Jan 28, 2021 - Sale 2556

Sale 2556 - Lot 160

Price Realized: $ 1,375
?Final Price Realized includes Buyer’s Premium added to Hammer Price
Estimate: $ 1,000 - $ 1,500
ROZ CHAST (1955- )
New York City Bus. Pysanka egg, circa 2010.



Mixed media, including eggshell, dye, and polyurethane. Approximately 57x42 mm; 2 1/4x1 3/4 inches. Signed "R. Chast" in lower portion of egg.

In 2003, Roz Chast began experimenting with an unconventional approach to pysanky, a Ukrainian folk art form of colorful and intricately decorated eggshells that is said to date from pagan times. Foregoing conventional vegetal and geometric motifs, Chast adorns her eggs with the types of "Grade A" witticisms and neuroses typically found in her cartoons for The New Yorker.
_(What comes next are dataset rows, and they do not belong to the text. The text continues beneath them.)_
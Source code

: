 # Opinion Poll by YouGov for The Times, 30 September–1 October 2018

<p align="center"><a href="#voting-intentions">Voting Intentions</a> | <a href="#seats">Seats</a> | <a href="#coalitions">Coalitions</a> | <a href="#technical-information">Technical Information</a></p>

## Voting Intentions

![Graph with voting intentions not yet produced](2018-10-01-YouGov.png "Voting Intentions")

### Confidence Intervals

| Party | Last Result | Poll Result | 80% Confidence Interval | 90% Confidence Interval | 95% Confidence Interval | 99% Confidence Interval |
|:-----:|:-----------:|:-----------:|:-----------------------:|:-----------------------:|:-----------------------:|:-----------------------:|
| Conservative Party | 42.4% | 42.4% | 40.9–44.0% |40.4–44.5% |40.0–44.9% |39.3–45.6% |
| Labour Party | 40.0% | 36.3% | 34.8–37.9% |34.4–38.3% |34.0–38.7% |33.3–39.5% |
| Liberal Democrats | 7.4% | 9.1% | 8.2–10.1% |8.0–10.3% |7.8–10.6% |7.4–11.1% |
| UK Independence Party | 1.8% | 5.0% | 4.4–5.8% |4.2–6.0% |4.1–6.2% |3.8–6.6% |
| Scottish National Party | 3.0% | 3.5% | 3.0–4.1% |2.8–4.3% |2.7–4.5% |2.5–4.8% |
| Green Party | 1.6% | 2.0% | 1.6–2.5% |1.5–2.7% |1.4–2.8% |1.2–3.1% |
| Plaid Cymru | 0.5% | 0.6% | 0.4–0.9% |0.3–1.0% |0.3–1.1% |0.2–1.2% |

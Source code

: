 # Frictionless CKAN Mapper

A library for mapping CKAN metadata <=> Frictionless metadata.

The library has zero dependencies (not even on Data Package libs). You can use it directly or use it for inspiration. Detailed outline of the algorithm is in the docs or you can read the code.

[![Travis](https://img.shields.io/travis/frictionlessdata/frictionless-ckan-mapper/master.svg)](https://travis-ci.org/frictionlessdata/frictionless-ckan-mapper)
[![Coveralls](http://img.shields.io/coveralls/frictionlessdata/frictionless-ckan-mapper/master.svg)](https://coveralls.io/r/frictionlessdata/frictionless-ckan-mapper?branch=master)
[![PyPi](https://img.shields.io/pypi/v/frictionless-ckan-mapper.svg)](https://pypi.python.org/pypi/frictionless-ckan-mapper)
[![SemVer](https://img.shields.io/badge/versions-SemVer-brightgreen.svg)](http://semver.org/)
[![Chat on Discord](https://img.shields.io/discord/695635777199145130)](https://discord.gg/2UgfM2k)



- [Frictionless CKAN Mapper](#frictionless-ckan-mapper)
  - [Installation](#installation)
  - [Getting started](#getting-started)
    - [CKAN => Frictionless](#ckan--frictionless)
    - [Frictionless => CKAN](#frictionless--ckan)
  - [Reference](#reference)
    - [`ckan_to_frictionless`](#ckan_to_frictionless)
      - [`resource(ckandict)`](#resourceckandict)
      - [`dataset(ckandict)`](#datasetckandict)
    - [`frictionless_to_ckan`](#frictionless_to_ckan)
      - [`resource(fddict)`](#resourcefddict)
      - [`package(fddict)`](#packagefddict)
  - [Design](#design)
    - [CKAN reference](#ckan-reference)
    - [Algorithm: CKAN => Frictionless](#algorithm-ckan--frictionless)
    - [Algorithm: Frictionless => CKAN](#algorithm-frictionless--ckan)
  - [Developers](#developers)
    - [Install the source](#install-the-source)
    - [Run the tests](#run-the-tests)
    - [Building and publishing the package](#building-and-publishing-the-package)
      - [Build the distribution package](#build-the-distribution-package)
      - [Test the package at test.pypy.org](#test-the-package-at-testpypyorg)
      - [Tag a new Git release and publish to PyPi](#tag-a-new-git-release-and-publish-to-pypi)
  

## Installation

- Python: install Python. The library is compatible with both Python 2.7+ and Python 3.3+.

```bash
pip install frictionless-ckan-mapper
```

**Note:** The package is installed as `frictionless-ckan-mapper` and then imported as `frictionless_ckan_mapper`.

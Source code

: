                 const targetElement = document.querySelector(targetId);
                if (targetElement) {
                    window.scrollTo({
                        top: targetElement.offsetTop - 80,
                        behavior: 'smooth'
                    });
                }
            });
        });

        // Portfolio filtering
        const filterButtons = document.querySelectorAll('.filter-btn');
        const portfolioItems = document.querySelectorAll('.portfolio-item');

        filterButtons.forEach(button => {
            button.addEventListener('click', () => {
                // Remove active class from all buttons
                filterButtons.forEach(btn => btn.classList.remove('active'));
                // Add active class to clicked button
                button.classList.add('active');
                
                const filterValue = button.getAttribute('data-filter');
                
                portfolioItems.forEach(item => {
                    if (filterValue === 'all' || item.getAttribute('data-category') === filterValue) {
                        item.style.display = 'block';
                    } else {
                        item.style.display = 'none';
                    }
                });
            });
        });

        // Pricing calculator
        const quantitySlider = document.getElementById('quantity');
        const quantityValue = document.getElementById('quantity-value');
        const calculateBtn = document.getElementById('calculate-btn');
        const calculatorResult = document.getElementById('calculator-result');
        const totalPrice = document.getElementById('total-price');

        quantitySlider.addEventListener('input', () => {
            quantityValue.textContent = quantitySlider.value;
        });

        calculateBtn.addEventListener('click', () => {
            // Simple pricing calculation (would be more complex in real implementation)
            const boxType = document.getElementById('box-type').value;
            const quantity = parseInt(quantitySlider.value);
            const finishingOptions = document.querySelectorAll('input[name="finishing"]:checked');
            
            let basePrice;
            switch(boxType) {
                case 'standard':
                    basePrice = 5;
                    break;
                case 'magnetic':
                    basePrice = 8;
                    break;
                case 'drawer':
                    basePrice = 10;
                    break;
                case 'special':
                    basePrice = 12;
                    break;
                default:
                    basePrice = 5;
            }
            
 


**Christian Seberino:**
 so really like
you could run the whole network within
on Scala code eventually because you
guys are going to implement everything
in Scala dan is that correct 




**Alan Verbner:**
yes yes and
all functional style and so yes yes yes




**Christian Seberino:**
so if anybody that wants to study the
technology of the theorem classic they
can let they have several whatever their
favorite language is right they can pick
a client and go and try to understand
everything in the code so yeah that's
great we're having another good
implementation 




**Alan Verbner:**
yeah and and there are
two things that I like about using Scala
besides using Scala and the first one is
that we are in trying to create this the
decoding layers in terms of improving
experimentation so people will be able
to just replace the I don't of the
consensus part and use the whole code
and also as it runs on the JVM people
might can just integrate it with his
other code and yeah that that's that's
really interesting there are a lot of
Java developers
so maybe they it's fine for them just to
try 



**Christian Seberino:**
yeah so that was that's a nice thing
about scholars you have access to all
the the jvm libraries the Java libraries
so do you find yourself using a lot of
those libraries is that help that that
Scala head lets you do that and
Chast utilizes specialty tools to create her eggs: a Blas-fix is used to bore a hole in the egg and pump out the insides; a kistka, a drawing implement that dispenses melted beeswax; jars full of colored dye; and a candle with which to heat the wax in the kistka and, later, to burn it off the shell. Rather than plugging the egg's drainage hole with wax, Chast leaves it open. In an interview with Carol Kino for The New York Times on November 26, 2004, Chast explained her reasoning: "I have this paranoia that if I totally seal up the egg, and there's a little tiny bit of egg business inside, it's going to rot and build up horrible gases and then the egg will explode. Better be safe than sorry."